Stillbörsen im Internet
6. August 2014"Ich hatte Überschuss und habe die Milch in den Abfluss gekippt. Dann aber habe ich gedacht: Eigentlich ist das doch so ein einfacher, kurzer Weg. Von Mutter zu Mutter. Die eine hat zu viel, die andere hat wenig." Tanja Müller hat die erste Muttermilchbörse in Deutschland ins Leben gerufen. Grund sei die große bereits herrschende Nachfrage im Internet gewesen, allerdings versteckt, wild und chaotisch. Angebote, die vernünftig über Risiken aufklären und Schritt für Schritt anleiten und so Sicherheit bringen - die habe es so gut wie nicht gegeben, weder über Milchbanken noch über Krankenhäuser oder Onlineseiten. Seit Anfang des Jahres ist sie mit der #link:https://www.muttermilch-boerse.de/:Muttermilch-Börse# im Internet.
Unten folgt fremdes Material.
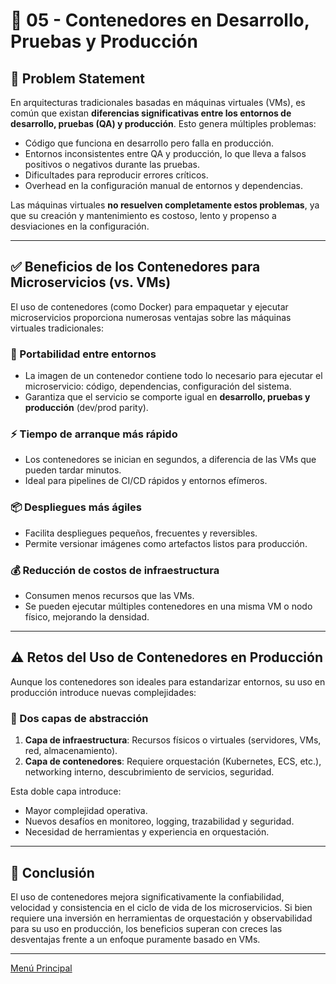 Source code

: # 🐳 05 - Contenedores en Desarrollo, Pruebas y Producción

## 🎯 Problem Statement

En arquitecturas tradicionales basadas en máquinas virtuales (VMs), es común que existan **diferencias significativas entre los entornos de desarrollo, pruebas (QA) y producción**. Esto genera múltiples problemas:

- Código que funciona en desarrollo pero falla en producción.
- Entornos inconsistentes entre QA y producción, lo que lleva a falsos positivos o negativos durante las pruebas.
- Dificultades para reproducir errores críticos.
- Overhead en la configuración manual de entornos y dependencias.

Las máquinas virtuales **no resuelven completamente estos problemas**, ya que su creación y mantenimiento es costoso, lento y propenso a desviaciones en la configuración.

---

## ✅ Beneficios de los Contenedores para Microservicios (vs. VMs)

El uso de contenedores (como Docker) para empaquetar y ejecutar microservicios proporciona numerosas ventajas sobre las máquinas virtuales tradicionales:

### 🚀 Portabilidad entre entornos
- La imagen de un contenedor contiene todo lo necesario para ejecutar el microservicio: código, dependencias, configuración del sistema.
- Garantiza que el servicio se comporte igual en **desarrollo, pruebas y producción** (dev/prod parity).

### ⚡ Tiempo de arranque más rápido
- Los contenedores se inician en segundos, a diferencia de las VMs que pueden tardar minutos.
- Ideal para pipelines de CI/CD rápidos y entornos efímeros.

### 📦 Despliegues más ágiles
- Facilita despliegues pequeños, frecuentes y reversibles.
- Permite versionar imágenes como artefactos listos para producción.

### 💰 Reducción de costos de infraestructura
- Consumen menos recursos que las VMs.
- Se pueden ejecutar múltiples contenedores en una misma VM o nodo físico, mejorando la densidad.

---

## ⚠️ Retos del Uso de Contenedores en Producción

Aunque los contenedores son ideales para estandarizar entornos, su uso en producción introduce nuevas complejidades:

### 🔧 Dos capas de abstracción

1. **Capa de infraestructura**: Recursos físicos o virtuales (servidores, VMs, red, almacenamiento).
2. **Capa de contenedores**: Requiere orquestación (Kubernetes, ECS, etc.), networking interno, descubrimiento de servicios, seguridad.

Esta doble capa introduce:

- Mayor complejidad operativa.
- Nuevos desafíos en monitoreo, logging, trazabilidad y seguridad.
- Necesidad de herramientas y experiencia en orquestación.

---

## 📝 Conclusión

El uso de contenedores mejora significativamente la confiabilidad, velocidad y consistencia en el ciclo de vida de los microservicios. Si bien requiere una inversión en herramientas de orquestación y observabilidad para su uso en producción, los beneficios superan con creces las desventajas frente a un enfoque puramente basado en VMs.

---

[Menú Principal](https://github.com/wilfredoha/microservices-event_driven-architecture)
Kaufen und Verkaufen von Muttermilch
In den USA gibt es Muttermilchbörsen schon seit über zehn Jahren. Gedacht ist die Internetplattform für Mütter, die nicht stillen können, weil sie zu wenig Milch haben oder vielleicht eine Operation hinter sich bringen mussten. Beweggründe gibt es viele. Die beiden Gruppen - milchsuchende und milchanbietende Mütter - will Tanja Müller zusammenbringen. "Ichinformiere auf meiner Seite ausführlich über Risiken und gebe ganz klare Anweisungen wie man diese minimiert. Das sind fünf Schritte, die kann jede Mutter genau nachlesen", erklärt sie zu ihrer Webseite. "Das Erste ist, dass man lokal sucht und herausfindet: Welche mögliche Spenderin ist in meiner Umgebung?" Es sei wichtig, die Spenderin und ihr Umfeld, wenn möglich, kennenzulernen und von der Spenderin die relevanten Bluttests zu fordern.
Übergeben wird das kostbare Gut persönlich oder aber es wird als Expressversand per Post geschickt. Trockeneis im Paket soll gewährleisten, dass die Kühlkette eingehalten wird. Aber ist das wirklich so einfach und so unproblematisch?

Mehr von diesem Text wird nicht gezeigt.